Search the material below for the word "understand" and copy every line in which it occurs.

___ RECORDS

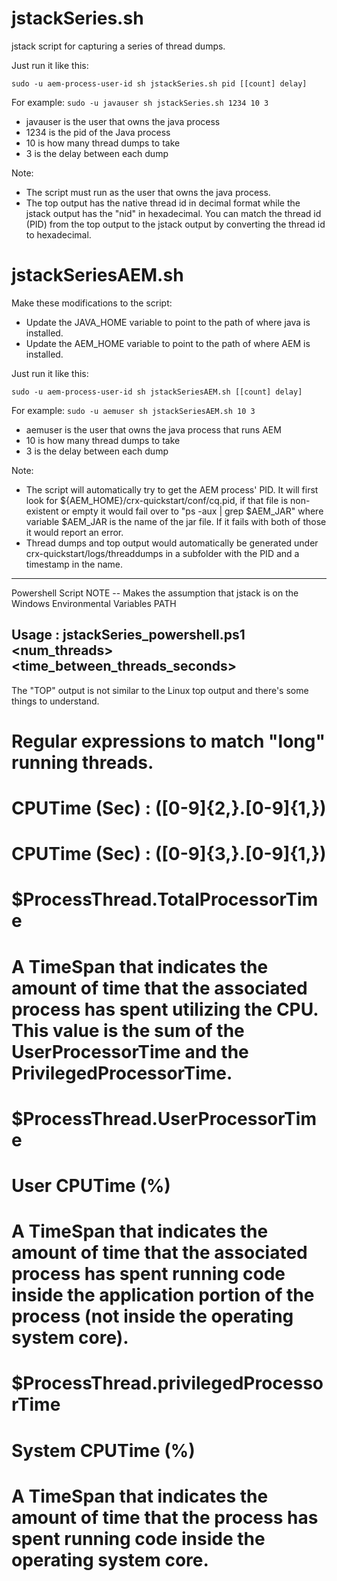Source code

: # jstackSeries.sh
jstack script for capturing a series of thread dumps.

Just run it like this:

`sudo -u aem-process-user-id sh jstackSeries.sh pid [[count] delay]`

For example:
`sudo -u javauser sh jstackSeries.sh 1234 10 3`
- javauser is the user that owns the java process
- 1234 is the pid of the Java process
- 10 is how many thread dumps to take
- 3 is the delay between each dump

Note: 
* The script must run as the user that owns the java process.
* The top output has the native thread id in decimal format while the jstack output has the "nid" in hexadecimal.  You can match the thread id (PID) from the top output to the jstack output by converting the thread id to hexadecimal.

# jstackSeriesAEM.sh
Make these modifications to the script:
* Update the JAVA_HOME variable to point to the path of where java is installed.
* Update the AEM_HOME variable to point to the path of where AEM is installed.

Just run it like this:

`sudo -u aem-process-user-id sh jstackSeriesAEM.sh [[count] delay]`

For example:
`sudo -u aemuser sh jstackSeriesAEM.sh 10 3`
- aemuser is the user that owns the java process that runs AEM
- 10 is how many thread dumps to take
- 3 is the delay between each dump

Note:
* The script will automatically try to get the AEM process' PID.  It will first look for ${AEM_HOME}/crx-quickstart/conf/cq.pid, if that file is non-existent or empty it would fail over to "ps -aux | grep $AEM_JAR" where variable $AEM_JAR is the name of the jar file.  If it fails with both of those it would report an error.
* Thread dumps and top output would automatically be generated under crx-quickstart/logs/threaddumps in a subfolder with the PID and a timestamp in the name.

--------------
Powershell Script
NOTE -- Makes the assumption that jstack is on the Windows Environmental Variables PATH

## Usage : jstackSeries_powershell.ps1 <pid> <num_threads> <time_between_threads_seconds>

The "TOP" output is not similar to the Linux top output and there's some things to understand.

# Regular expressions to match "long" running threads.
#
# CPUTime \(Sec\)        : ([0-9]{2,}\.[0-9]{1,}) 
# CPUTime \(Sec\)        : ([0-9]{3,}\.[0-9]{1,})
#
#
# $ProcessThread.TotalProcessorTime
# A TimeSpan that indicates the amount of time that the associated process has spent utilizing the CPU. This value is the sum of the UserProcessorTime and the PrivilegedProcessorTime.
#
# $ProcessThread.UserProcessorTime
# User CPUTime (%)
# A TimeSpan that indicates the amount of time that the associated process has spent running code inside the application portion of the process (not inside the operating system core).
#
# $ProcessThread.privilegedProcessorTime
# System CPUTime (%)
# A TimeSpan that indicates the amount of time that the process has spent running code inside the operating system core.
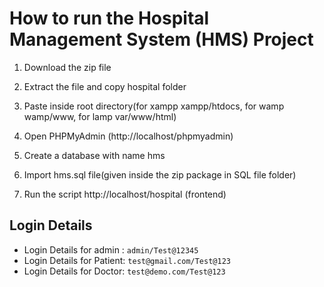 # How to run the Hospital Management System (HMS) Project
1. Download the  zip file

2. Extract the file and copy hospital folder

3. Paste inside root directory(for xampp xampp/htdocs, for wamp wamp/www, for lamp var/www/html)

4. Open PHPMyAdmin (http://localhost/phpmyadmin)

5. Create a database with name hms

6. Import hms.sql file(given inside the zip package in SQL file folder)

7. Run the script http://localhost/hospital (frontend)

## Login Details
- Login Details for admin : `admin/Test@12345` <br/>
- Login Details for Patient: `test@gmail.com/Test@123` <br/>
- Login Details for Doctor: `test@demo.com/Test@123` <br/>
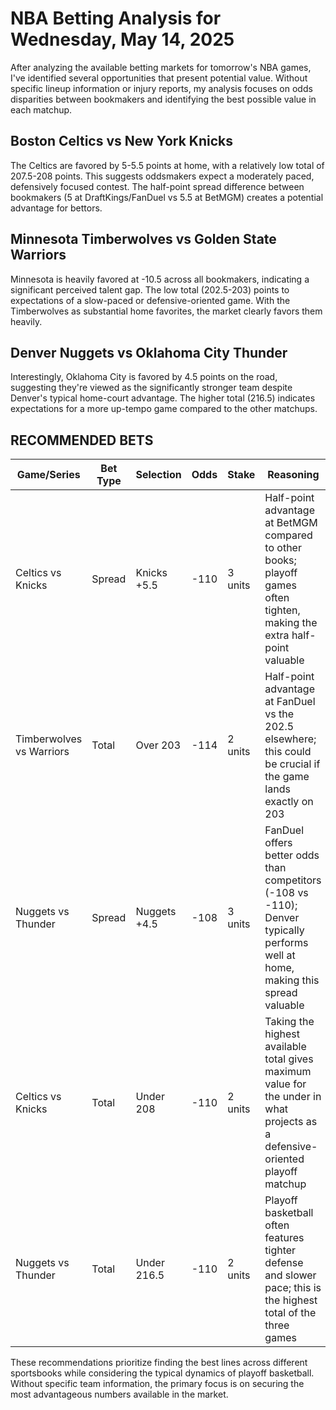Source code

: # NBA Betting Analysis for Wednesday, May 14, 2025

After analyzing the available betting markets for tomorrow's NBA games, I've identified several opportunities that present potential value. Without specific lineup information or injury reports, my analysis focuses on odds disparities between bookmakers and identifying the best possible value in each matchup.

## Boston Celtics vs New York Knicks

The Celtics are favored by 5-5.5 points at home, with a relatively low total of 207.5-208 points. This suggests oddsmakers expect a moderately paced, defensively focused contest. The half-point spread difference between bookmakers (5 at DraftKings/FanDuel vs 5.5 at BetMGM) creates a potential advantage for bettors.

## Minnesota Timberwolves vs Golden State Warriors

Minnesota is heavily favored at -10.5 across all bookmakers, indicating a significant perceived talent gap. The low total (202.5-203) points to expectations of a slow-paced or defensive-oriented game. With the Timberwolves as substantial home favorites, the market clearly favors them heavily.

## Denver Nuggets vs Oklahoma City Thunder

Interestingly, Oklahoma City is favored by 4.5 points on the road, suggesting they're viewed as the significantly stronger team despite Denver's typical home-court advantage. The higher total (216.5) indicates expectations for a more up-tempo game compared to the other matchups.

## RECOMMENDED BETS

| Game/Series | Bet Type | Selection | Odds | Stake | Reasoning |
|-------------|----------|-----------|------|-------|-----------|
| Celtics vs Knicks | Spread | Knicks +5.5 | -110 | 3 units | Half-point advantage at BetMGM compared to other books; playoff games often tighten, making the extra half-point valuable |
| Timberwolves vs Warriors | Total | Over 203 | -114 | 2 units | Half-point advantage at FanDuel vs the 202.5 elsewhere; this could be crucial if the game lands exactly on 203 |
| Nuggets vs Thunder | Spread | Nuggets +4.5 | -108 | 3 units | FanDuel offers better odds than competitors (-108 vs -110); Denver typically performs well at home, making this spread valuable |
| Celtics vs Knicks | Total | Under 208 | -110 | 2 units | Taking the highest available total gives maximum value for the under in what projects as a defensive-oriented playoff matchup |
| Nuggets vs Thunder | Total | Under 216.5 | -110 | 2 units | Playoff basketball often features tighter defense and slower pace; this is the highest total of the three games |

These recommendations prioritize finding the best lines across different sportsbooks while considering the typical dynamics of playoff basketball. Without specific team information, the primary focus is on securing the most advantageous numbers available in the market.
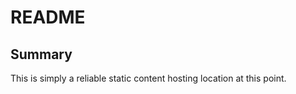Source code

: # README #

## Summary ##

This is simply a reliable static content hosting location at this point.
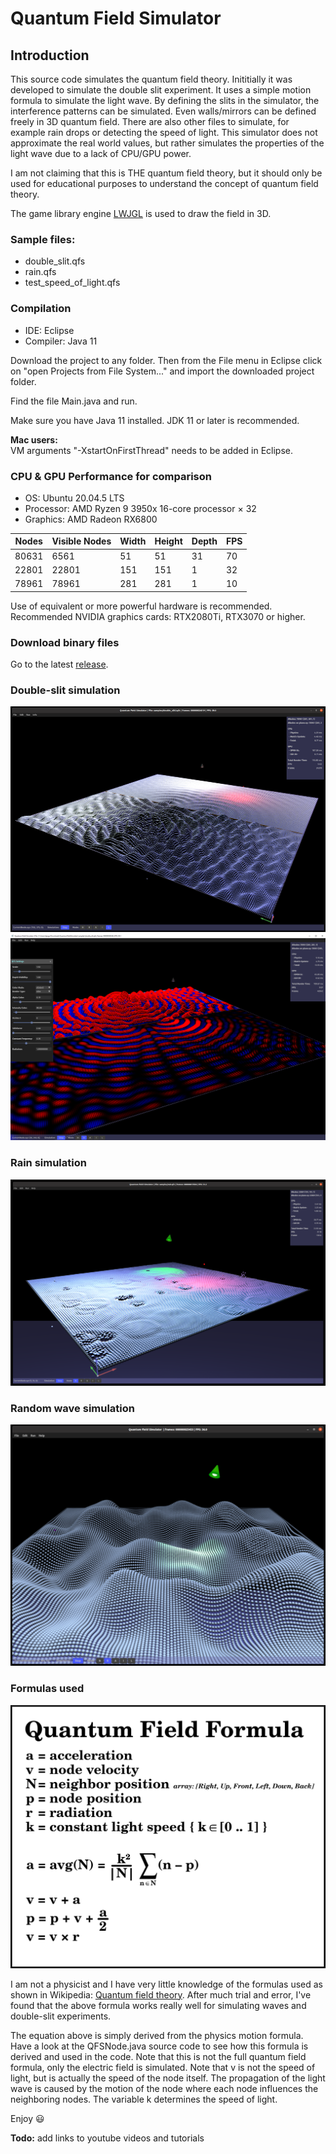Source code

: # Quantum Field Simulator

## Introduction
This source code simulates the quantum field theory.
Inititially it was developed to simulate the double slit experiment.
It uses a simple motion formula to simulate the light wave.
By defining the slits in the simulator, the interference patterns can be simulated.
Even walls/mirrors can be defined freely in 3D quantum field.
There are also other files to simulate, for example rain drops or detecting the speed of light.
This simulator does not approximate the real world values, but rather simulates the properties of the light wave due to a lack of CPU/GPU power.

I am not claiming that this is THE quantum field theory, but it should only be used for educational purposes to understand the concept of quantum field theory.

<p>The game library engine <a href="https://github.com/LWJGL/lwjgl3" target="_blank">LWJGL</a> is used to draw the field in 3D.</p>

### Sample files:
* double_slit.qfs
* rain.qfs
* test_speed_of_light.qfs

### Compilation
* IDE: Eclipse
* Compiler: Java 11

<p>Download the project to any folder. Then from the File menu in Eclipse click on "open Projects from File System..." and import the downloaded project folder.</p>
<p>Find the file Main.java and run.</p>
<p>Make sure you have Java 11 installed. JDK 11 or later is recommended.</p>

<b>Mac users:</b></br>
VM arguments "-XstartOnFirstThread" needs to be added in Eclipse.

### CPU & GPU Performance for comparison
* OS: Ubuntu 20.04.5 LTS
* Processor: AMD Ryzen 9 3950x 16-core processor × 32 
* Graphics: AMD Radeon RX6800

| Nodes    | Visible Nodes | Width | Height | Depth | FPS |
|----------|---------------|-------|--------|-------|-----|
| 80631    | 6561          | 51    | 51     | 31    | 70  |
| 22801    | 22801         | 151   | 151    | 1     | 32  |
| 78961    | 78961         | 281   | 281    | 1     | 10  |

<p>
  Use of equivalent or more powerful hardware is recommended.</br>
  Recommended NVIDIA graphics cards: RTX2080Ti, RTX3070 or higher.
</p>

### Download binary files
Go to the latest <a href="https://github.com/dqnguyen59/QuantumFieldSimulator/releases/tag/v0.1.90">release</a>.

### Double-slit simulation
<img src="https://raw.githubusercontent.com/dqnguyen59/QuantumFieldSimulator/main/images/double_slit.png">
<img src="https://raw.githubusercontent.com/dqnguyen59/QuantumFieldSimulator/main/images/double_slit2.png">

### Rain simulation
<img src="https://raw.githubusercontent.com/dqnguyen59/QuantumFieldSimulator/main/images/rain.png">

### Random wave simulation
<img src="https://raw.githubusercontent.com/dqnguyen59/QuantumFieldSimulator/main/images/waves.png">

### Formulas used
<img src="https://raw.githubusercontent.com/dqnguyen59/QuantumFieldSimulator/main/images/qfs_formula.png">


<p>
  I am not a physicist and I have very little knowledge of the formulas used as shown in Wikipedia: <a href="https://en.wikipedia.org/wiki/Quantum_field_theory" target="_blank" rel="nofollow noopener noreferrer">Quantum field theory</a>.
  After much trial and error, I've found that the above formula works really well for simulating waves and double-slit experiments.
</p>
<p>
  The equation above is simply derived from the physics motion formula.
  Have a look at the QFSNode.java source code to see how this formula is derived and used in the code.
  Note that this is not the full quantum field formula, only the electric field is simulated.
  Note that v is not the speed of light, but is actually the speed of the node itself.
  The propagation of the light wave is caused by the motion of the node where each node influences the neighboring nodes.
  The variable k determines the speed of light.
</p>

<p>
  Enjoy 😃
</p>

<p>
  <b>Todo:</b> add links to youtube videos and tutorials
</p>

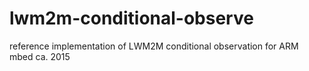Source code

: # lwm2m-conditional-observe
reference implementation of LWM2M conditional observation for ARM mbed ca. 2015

______

*TASK OUTPUT*
The "TOP" output is not similar to the Linux top output and there's some things to understand.
I am not claiming that this is THE quantum field theory, but it should only be used for educational purposes to understand the concept of quantum field theory.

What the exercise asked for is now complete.